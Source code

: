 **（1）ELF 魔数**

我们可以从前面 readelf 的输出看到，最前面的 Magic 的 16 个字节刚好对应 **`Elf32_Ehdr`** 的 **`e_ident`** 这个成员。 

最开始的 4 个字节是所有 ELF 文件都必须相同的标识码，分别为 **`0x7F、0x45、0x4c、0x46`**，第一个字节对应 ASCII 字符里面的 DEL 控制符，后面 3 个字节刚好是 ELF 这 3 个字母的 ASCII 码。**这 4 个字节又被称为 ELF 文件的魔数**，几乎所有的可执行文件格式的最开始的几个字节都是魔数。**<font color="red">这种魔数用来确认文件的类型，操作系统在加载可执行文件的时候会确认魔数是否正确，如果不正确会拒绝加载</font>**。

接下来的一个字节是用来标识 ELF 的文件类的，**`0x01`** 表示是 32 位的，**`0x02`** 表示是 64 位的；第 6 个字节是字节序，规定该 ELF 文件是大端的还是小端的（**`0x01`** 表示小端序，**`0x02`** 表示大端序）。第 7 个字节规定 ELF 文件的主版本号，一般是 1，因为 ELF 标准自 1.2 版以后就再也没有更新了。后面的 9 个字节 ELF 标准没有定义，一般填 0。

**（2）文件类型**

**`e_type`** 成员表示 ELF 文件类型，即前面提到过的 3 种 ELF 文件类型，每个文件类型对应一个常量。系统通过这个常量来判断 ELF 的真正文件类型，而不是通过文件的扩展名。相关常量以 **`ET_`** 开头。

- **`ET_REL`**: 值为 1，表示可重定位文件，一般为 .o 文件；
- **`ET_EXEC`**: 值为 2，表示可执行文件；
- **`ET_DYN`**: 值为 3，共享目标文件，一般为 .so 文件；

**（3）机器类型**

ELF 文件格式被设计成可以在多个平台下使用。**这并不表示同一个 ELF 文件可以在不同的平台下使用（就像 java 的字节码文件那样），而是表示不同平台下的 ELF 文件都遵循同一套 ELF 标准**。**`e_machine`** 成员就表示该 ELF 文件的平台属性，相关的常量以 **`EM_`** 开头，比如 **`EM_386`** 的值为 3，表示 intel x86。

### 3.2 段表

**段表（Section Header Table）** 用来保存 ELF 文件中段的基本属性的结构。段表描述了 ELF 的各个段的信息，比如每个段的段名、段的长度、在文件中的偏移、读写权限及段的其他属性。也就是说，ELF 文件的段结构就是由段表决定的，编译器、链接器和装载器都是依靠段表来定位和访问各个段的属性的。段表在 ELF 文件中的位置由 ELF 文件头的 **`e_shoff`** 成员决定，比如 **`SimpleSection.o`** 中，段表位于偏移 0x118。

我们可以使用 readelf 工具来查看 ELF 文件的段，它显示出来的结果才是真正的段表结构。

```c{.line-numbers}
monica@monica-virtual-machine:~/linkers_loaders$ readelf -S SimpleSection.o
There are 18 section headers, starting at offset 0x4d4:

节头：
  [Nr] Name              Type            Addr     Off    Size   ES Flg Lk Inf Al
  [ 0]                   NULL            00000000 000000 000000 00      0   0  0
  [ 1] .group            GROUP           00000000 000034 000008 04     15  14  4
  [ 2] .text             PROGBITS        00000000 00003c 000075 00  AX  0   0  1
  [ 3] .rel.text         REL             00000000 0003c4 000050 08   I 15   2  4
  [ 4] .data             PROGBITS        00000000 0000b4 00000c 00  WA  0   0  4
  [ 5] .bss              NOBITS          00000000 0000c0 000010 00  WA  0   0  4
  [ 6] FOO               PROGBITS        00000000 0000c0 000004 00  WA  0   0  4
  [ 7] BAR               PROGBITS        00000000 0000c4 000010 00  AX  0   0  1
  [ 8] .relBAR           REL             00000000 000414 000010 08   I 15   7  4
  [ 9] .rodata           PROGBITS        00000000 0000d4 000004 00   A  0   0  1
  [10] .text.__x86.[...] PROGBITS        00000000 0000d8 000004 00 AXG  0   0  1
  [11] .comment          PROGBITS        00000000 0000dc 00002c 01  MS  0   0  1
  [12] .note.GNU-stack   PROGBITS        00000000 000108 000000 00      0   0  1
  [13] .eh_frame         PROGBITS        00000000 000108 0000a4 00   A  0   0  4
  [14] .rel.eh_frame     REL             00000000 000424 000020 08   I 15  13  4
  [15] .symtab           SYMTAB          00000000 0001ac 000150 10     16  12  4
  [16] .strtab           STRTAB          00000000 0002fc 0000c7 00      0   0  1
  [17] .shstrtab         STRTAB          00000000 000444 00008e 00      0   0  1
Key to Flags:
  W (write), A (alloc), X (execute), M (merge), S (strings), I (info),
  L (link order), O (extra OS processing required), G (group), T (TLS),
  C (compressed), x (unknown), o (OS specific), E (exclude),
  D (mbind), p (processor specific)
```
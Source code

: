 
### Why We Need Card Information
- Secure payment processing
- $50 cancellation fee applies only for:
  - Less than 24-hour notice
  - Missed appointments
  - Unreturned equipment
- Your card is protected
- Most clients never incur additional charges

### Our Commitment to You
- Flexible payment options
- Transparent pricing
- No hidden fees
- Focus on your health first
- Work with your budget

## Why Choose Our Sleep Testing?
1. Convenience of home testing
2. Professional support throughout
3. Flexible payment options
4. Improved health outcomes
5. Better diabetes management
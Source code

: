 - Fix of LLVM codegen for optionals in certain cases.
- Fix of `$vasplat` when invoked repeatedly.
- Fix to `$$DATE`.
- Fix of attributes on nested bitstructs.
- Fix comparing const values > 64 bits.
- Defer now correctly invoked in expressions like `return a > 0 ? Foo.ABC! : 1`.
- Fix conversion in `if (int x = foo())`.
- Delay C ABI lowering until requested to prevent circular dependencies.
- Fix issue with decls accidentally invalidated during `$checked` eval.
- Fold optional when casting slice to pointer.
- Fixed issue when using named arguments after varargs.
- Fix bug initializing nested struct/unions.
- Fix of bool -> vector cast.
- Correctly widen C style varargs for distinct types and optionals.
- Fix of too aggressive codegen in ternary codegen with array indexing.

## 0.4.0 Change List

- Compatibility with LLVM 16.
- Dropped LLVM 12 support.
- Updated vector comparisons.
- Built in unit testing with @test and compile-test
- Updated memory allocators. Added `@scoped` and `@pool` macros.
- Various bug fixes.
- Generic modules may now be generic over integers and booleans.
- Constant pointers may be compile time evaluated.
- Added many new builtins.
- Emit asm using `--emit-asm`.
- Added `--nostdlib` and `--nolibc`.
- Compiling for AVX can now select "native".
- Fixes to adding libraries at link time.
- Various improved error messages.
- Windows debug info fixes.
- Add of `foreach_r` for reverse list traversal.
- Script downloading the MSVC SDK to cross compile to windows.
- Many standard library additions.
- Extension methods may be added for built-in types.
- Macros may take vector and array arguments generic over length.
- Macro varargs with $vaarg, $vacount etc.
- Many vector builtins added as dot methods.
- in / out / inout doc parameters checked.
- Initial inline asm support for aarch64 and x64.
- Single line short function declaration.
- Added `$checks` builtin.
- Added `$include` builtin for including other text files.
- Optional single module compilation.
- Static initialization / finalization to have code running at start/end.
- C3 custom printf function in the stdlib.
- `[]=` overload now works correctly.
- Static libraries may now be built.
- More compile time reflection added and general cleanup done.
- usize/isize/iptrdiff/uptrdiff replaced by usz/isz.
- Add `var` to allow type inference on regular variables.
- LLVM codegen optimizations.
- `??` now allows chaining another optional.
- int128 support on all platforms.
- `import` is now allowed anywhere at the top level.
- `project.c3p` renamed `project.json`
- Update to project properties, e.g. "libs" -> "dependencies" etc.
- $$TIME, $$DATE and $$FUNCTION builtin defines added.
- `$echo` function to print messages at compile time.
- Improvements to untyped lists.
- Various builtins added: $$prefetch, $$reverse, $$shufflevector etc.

· · · · ·

What you copy out must be exactly the lines from the line containing "on regular variables." through the end of the records.

- Add `var` to allow type inference on regular variables.
- LLVM codegen optimizations.
- `??` now allows chaining another optional.
- int128 support on all platforms.
- `import` is now allowed anywhere at the top level.
- `project.c3p` renamed `project.json`
- Update to project properties, e.g. "libs" -> "dependencies" etc.
- $$TIME, $$DATE and $$FUNCTION builtin defines added.
- `$echo` function to print messages at compile time.
- Improvements to untyped lists.
- Various builtins added: $$prefetch, $$reverse, $$shufflevector etc.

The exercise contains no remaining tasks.